===== Extracted records

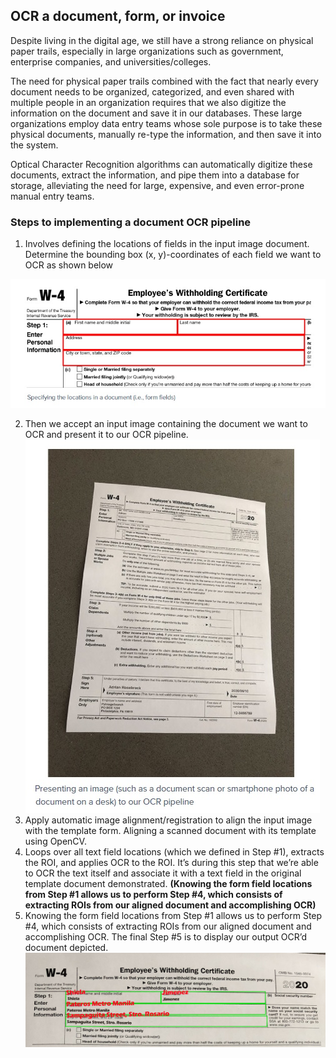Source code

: 
## OCR a document, form, or invoice

Despite living in the digital age, we still have a strong reliance on physical paper trails, especially in large organizations such as government, enterprise companies, and universities/colleges.

The need for physical paper trails combined with the fact that nearly every document needs to be organized, categorized, and even shared with multiple people in an organization requires that we also digitize the information on the document and save it in our databases. These large organizations employ data entry teams whose sole purpose is to take these physical documents, manually re-type the information, and then save it into the system.

Optical Character Recognition algorithms can automatically digitize these documents, extract the information, and pipe them into a database for storage, alleviating the need for large, expensive, and even error-prone manual entry teams.

### Steps to implementing a document OCR pipeline
1.  Involves defining the locations of fields in the input image document. Determine the bounding box (x, y)-coordinates of each field we want to OCR as shown below

![](https://github.com/shejz/OCR/blob/main/OCR%20a%20document%2C%20form%2C%20or%20invoice%20with%20Tesseract%20and%20OpenCV/Steps/Step1.%20Specifying%20Locations.jpg)

2. Then we accept an input image containing the document we want to OCR and present it to our OCR pipeline.
![](https://github.com/shejz/OCR/blob/main/OCR%20a%20document%2C%20form%2C%20or%20invoice%20with%20Tesseract%20and%20OpenCV/Steps/Step2.%20Input%20image%20containing%20the%20document.jpg)
4. Apply automatic image alignment/registration to align the input image with the template form. Aligning a scanned document with its template using OpenCV.
5. Loops over all text field locations (which we defined in Step #1), extracts the ROI, and applies OCR to the ROI. It’s during this step that we’re able to OCR the text itself and associate it with a text field in the original template document demonstrated. **(Knowing the form field locations from Step #1 allows us to perform Step #4, which consists of extracting ROIs from our aligned document and accomplishing OCR)**
6. Knowing the form field locations from Step #1 allows us to perform Step #4, which consists of extracting ROIs from our aligned document and accomplishing OCR. The final Step #5 is to display our output OCR’d document depicted.
![](https://github.com/shejz/OCR/blob/main/OCR%20a%20document%2C%20form%2C%20or%20invoice%20with%20Tesseract%20and%20OpenCV/Steps/Step5.%20Output.jpg)


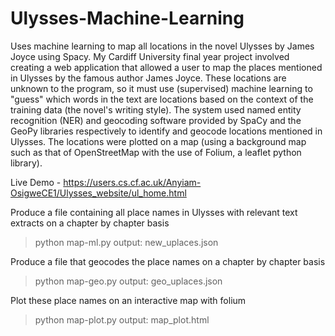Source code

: # Ulysses-Machine-Learning
Uses machine learning to map all locations in the novel Ulysses by James Joyce using Spacy. My Cardiff University final year project involved creating a web application that allowed a user to map the places mentioned in Ulysses by the famous author James Joyce. These locations are unknown to the program, so it must use (supervised) machine learning to "guess" which words in the text are locations based on the context of the training data (the novel's writing style). The system used named entity recognition (NER) and geocoding software provided by SpaCy and the GeoPy libraries respectively to identify and geocode locations mentioned in Ulysses. The locations were plotted on a map (using a background map such as that of OpenStreetMap with the use of Folium, a leaflet python library).

Live Demo - https://users.cs.cf.ac.uk/Anyiam-OsigweCE1/Ulysses_website/ul_home.html

Produce a file containing all place names in Ulysses with relevant text extracts on a chapter by chapter basis
>python map-ml.py
output: new_uplaces.json

Produce a file that geocodes the place names on a chapter by chapter basis
>python map-geo.py
output: geo_uplaces.json

Plot these place names on an interactive map with folium
>python map-plot.py
output: map_plot.html

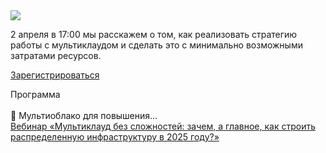 <!--2025-03-27 11:50:01-->
<div class="yb">
  <div class="rss smaller1 habr"><img src="https://habrastorage.org/getpro/habr/upload_files/e39/17c/01b/e3917c01bbea52f8df63c00ea49efee5.png" /><p>2 апреля в 17:00 мы расскажем о том, как реализовать стратегию работы с мультиклаудом и сделать это с минимально возможными затратами ресурсов.</p><p><a href="https://cutt.ly/MrpjUGY5">Зарегистрироваться</a> </p><p>Программа<br><br> 🔹 Мультиоблако для повышения... <br><a class="light" href="https://habr.com/ru/companies/vk/news/894976/?utm_source=habrahabr&utm_medium=rss&utm_campaign=894976">Вебинар «Мультиклауд без сложностей: зачем, а главное, как строить распределенную инфраструктуру в 2025 году?»</a></div>
</div>
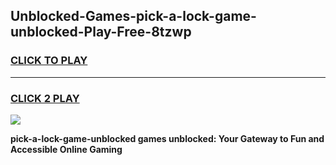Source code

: 
## Unblocked-Games-pick-a-lock-game-unblocked-Play-Free-8tzwp
<h3>
<a href="https://premium76.site?title=pick-a-lock-game-unblocked&ref=10A">CLICK TO PLAY</a></h3>
<hr>

<h3>
<a href="https://premium76.site?title=pick-a-lock-game-unblocked&ref=10A">CLICK 2 PLAY</a>
  
</h3>

<a href="https://premium76.site?title=pick-a-lock-game-unblocked&ref=10A"><img src="https://clearcache.store/games.png"></a>


**pick-a-lock-game-unblocked games unblocked: Your Gateway to Fun and Accessible Online Gaming**
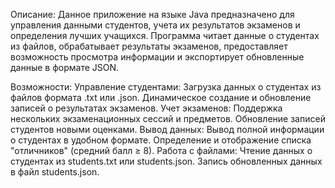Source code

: Описание:
Данное приложение на языке Java предназначено для управления данными студентов,
учета их результатов экзаменов и определения лучших учащихся.
Программа читает данные о студентах из файлов, обрабатывает результаты экзаменов,
предоставляет возможность просмотра информации и экспортирует обновленные данные в формате JSON.

Возможности:
Управление студентами:
Загрузка данных о студентах из файлов формата .txt или .json.
Динамическое создание и обновление записей о результатах экзаменов.
Учет экзаменов:
Поддержка нескольких экзаменационных сессий и предметов.
Обновление записей студентов новыми оценками.
Вывод данных:
Вывод полной информации о студентах в удобном формате.
Определение и отображение списка "отличников" (средний балл ≥ 8).
Работа с файлами:
Чтение данных о студентах из students.txt или students.json.
Запись обновленных данных в файл students.json.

==========

What you need to do:
All entries need repeating exactly, but without the pictures.

Solution to this task:
Source code

: 
## OCR a document, form, or invoice

Despite living in the digital age, we still have a strong reliance on physical paper trails, especially in large organizations such as government, enterprise companies, and universities/colleges.

The need for physical paper trails combined with the fact that nearly every document needs to be organized, categorized, and even shared with multiple people in an organization requires that we also digitize the information on the document and save it in our databases. These large organizations employ data entry teams whose sole purpose is to take these physical documents, manually re-type the information, and then save it into the system.

Optical Character Recognition algorithms can automatically digitize these documents, extract the information, and pipe them into a database for storage, alleviating the need for large, expensive, and even error-prone manual entry teams.

### Steps to implementing a document OCR pipeline
1.  Involves defining the locations of fields in the input image document. Determine the bounding box (x, y)-coordinates of each field we want to OCR as shown below

![](https://github.com/shejz/OCR/blob/main/OCR%20a%20document%2C%20form%2C%20or%20invoice%20with%20Tesseract%20and%20OpenCV/Steps/Step1.%20Specifying%20Locations.jpg)

2. Then we accept an input image containing the document we want to OCR and present it to our OCR pipeline.
![](https://github.com/shejz/OCR/blob/main/OCR%20a%20document%2C%20form%2C%20or%20invoice%20with%20Tesseract%20and%20OpenCV/Steps/Step2.%20Input%20image%20containing%20the%20document.jpg)
4. Apply automatic image alignment/registration to align the input image with the template form. Aligning a scanned document with its template using OpenCV.
5. Loops over all text field locations (which we defined in Step #1), extracts the ROI, and applies OCR to the ROI. It’s during this step that we’re able to OCR the text itself and associate it with a text field in the original template document demonstrated. **(Knowing the form field locations from Step #1 allows us to perform Step #4, which consists of extracting ROIs from our aligned document and accomplishing OCR)**
6. Knowing the form field locations from Step #1 allows us to perform Step #4, which consists of extracting ROIs from our aligned document and accomplishing OCR. The final Step #5 is to display our output OCR’d document depicted.
![](https://github.com/shejz/OCR/blob/main/OCR%20a%20document%2C%20form%2C%20or%20invoice%20with%20Tesseract%20and%20OpenCV/Steps/Step5.%20Output.jpg)


Source code

: # Ulysses-Machine-Learning
Uses machine learning to map all locations in the novel Ulysses by James Joyce using Spacy. My Cardiff University final year project involved creating a web application that allowed a user to map the places mentioned in Ulysses by the famous author James Joyce. These locations are unknown to the program, so it must use (supervised) machine learning to "guess" which words in the text are locations based on the context of the training data (the novel's writing style). The system used named entity recognition (NER) and geocoding software provided by SpaCy and the GeoPy libraries respectively to identify and geocode locations mentioned in Ulysses. The locations were plotted on a map (using a background map such as that of OpenStreetMap with the use of Folium, a leaflet python library).

Live Demo - https://users.cs.cf.ac.uk/Anyiam-OsigweCE1/Ulysses_website/ul_home.html

Produce a file containing all place names in Ulysses with relevant text extracts on a chapter by chapter basis
>python map-ml.py
output: new_uplaces.json

Produce a file that geocodes the place names on a chapter by chapter basis
>python map-geo.py
output: geo_uplaces.json

Plot these place names on an interactive map with folium
>python map-plot.py
output: map_plot.html

 <!--2025-03-27 11:50:01-->
<div class="yb">
  <div class="rss smaller1 habr"><img src="https://habrastorage.org/getpro/habr/upload_files/e39/17c/01b/e3917c01bbea52f8df63c00ea49efee5.png" /><p>2 апреля в 17:00 мы расскажем о том, как реализовать стратегию работы с мультиклаудом и сделать это с минимально возможными затратами ресурсов.</p><p><a href="https://cutt.ly/MrpjUGY5">Зарегистрироваться</a> </p><p>Программа<br><br> 🔹 Мультиоблако для повышения... <br><a class="light" href="https://habr.com/ru/companies/vk/news/894976/?utm_source=habrahabr&utm_medium=rss&utm_campaign=894976">Вебинар «Мультиклауд без сложностей: зачем, а главное, как строить распределенную инфраструктуру в 2025 году?»</a></div>
</div>
Source code

: 
## Unblocked-Games-pick-a-lock-game-unblocked-Play-Free-8tzwp
<h3>
<a href="https://premium76.site?title=pick-a-lock-game-unblocked&ref=10A">CLICK TO PLAY</a></h3>
<hr>

<h3>
<a href="https://premium76.site?title=pick-a-lock-game-unblocked&ref=10A">CLICK 2 PLAY</a>
  
</h3>

<a href="https://premium76.site?title=pick-a-lock-game-unblocked&ref=10A"><img src="https://clearcache.store/games.png"></a>


**pick-a-lock-game-unblocked games unblocked: Your Gateway to Fun and Accessible Online Gaming**
Source code

: Описание:
Данное приложение на языке Java предназначено для управления данными студентов,
учета их результатов экзаменов и определения лучших учащихся.
Программа читает данные о студентах из файлов, обрабатывает результаты экзаменов,
предоставляет возможность просмотра информации и экспортирует обновленные данные в формате JSON.

Возможности:
Управление студентами:
Загрузка данных о студентах из файлов формата .txt или .json.
Динамическое создание и обновление записей о результатах экзаменов.
Учет экзаменов:
Поддержка нескольких экзаменационных сессий и предметов.
Обновление записей студентов новыми оценками.
Вывод данных:
Вывод полной информации о студентах в удобном формате.
Определение и отображение списка "отличников" (средний балл ≥ 8).
Работа с файлами:
Чтение данных о студентах из students.txt или students.json.
Запись обновленных данных в файл students.json.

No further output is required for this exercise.